Learning to love myself has been one of the hardest and longest journeys I have been on so far in my almost 20 years of life. I've grown from a quiet, self-conscious middle schooler into an outgoing, (mostly) fearless, confident, and fun-loving college student. I wish I could say the journey was easy. I wish I could give out a five-step list of how to achieve self-love. And finally, I wish that no one would have to endure the tears, the late nights of trying to fix yourself with makeup, the hours looking up models you want to look like, and thoughts that no one will ever find you beautiful it takes to get to the point I am at in my life today. But if you're struggling with loving yourself, let me tell you that your time is coming. There is going to be a day where you can look at yourself in the mirror and love the image you see looking back at you. All of the hardships are going to be worth that moment.

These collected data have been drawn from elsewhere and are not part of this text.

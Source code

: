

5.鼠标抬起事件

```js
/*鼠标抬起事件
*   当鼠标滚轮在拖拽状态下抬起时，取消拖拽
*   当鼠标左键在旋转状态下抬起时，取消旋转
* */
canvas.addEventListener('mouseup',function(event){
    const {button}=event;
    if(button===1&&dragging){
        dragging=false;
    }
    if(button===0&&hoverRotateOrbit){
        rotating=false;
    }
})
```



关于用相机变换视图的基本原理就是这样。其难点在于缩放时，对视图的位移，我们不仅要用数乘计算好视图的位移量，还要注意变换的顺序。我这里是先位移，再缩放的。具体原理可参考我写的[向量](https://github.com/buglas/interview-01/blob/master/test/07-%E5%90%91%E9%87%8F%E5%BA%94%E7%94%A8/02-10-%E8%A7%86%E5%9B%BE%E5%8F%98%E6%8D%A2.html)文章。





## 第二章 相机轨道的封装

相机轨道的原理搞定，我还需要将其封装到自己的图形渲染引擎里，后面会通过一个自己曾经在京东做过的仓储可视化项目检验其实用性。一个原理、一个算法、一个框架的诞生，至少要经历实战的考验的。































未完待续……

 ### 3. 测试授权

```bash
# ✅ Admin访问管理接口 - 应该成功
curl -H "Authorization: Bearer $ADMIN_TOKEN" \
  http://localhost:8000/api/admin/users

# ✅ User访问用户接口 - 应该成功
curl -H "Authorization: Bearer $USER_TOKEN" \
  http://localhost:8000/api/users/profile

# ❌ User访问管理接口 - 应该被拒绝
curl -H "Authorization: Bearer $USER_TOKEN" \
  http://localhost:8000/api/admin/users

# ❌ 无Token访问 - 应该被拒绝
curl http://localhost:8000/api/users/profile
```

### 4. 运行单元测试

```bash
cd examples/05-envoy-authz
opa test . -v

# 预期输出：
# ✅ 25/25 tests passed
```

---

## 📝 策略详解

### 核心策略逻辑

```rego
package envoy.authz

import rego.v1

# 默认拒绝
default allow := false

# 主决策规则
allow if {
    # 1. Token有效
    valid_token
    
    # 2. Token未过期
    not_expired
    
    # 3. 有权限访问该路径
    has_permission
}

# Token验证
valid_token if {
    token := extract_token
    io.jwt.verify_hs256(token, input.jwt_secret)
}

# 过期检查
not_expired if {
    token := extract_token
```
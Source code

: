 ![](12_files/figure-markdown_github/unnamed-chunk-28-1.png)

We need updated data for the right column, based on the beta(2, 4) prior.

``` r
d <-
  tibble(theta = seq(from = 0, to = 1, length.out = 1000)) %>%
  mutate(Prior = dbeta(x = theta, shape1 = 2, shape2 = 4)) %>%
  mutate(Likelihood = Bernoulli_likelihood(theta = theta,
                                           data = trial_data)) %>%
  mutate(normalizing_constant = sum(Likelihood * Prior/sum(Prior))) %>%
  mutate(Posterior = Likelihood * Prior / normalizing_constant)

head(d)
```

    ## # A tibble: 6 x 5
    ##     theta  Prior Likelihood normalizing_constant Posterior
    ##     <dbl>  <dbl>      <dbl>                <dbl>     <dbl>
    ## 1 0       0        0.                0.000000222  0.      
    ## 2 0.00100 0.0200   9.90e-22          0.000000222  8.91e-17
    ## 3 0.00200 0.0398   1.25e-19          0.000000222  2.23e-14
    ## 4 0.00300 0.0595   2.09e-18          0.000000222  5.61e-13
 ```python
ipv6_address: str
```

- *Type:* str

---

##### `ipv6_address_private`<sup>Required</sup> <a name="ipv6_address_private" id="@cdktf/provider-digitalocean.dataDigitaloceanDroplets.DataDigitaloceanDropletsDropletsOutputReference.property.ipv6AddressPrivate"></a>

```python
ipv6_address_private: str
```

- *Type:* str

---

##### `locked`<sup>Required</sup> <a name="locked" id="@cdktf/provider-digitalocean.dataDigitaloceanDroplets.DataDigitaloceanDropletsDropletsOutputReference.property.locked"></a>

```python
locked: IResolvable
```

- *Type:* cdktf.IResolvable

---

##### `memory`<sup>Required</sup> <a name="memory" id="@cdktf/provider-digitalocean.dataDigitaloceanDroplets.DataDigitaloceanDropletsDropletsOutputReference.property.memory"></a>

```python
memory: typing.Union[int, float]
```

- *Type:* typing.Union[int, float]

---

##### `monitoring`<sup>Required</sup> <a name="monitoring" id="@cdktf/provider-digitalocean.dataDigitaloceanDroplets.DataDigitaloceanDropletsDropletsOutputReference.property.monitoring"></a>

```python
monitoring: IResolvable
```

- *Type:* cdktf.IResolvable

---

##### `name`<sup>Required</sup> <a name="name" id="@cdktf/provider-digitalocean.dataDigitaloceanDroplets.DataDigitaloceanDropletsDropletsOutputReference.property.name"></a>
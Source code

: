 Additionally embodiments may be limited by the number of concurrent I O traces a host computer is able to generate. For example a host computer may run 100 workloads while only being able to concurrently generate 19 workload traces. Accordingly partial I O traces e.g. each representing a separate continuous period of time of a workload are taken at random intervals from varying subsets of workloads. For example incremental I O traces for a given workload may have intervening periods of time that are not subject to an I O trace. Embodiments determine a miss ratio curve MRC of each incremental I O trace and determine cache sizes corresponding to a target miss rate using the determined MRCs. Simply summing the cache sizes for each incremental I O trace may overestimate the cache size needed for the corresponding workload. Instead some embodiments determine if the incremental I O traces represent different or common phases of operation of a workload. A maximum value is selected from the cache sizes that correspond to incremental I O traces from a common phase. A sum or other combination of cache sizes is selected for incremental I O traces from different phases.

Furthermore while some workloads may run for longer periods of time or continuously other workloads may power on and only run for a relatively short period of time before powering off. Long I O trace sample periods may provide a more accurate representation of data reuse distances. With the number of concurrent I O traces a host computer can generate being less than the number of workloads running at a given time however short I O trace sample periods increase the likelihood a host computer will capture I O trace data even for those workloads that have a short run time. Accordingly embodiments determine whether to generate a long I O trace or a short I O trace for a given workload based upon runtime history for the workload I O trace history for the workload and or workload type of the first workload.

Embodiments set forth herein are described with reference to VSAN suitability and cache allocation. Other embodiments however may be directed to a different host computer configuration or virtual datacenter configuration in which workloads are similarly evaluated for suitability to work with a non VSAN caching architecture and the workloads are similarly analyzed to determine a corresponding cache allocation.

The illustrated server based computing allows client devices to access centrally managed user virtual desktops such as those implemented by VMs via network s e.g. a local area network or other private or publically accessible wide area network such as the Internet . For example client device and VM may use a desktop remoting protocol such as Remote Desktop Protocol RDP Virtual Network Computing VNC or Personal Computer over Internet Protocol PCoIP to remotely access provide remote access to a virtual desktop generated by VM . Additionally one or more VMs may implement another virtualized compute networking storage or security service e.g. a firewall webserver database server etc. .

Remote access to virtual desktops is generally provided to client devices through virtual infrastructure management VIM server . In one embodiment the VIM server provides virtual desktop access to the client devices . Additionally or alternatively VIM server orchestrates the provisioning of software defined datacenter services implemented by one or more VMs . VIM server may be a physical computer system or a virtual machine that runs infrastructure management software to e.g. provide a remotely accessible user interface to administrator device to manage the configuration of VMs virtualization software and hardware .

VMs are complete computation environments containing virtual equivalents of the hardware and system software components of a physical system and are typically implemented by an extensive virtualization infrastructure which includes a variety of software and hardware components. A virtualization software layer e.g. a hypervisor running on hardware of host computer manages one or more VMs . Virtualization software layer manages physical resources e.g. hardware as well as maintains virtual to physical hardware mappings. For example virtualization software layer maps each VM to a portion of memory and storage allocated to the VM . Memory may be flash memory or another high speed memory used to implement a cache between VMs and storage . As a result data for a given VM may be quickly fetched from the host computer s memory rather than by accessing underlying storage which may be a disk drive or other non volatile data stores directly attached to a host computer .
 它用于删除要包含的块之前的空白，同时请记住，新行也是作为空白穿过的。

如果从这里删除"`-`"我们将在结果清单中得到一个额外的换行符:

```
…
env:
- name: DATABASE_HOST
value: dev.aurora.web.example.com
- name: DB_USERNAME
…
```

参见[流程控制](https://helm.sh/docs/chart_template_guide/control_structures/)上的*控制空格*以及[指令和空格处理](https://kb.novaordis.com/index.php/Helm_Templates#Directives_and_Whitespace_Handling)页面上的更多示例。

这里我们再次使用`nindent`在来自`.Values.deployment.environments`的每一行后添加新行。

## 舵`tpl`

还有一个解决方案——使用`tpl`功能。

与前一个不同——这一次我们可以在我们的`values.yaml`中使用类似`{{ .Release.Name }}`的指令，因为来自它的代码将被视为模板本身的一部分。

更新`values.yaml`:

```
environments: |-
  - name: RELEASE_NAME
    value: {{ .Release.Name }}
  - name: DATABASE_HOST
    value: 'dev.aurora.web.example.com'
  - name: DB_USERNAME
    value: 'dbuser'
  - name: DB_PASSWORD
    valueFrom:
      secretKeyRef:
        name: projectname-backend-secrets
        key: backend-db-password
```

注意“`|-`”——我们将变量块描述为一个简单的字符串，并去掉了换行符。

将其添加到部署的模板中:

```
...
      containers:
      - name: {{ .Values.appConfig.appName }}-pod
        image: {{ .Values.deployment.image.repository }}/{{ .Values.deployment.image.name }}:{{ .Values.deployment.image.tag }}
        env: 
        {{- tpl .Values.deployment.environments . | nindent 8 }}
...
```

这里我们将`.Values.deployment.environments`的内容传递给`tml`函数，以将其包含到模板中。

The biggest piece of advice I can give you is to make sure that you love yourself before you love someone else. Now, I know this is an age-old debate, and I am not saying this is the only way -- it's just the way that worked for me, and I want to share with you why.
For me, it isn’t a question of whether you can love someone else before you love yourself. When you don’t love yourself, you can love someone else with all of the love that you should be using for you. The real questions are: can you do it in a healthy way, and will it result in a healthy relationship? Are you able to keep your identity, whether you love it yet or not, while engulfing yourself in someone else?
In order to figure this out, you should ask yourself if you are loving someone just to fill the void left from not loving yourself.
If your answer to this question is yes, I am not suggesting you isolate yourself or end a relationship you may be in. I am merely suggesting that you reflect on how you treat yourself. A great quote I came across a few years ago, and still remember, poses the question: “If you were asked to name all of the things you love, how long would it take for you to name yourself?”
If your answer to the previous question is no, congratulations. As I said, loving yourself is hard, takes time, and has its ups and downs. Some days it’s easy, other days it feels almost impossible. So while this may not pertain to you in this moment, I hope that when you’re feeling down about yourself, you’ll remember this article and come back to it.
If you invest all that you have and put your identity into someone else’s hands, what happens when that person is gone? This is why it is so important to love yourself before loving someone else. If the person with whom you identify yourself is suddenly gone, will you still be able to love and know who you are? There is a difference between someone helping you to find who you are and to love yourself, and someone who just fills the void of self-love for a period of time.
I am not saying that a person can’t love you so much that eventually you will love yourself, or that if you start a relationship while not loving yourself it will never be healthy. I love the quote that says: “Someday you will find someone who will hug you so tight that all your broken pieces will stick back together.” I hope that comes for you. I hope that if you haven’t found love for yourself yet, you find a way to get there -- whether it be with another person, a community of people, or on your own. There will be days when it’s hard or maybe even seem impossible, and that’s OK. I’m not saying that you have to have this whole loving yourself thing down pat before jumping into a relationship. The journey of loving yourself will have its ups and downs, but at the end of the day please remember that you deserve to be happy. You deserve to be free to be yourself. And finally, you deserve to one day have someone who brings out so much good in you, you have no choice but to love yourself.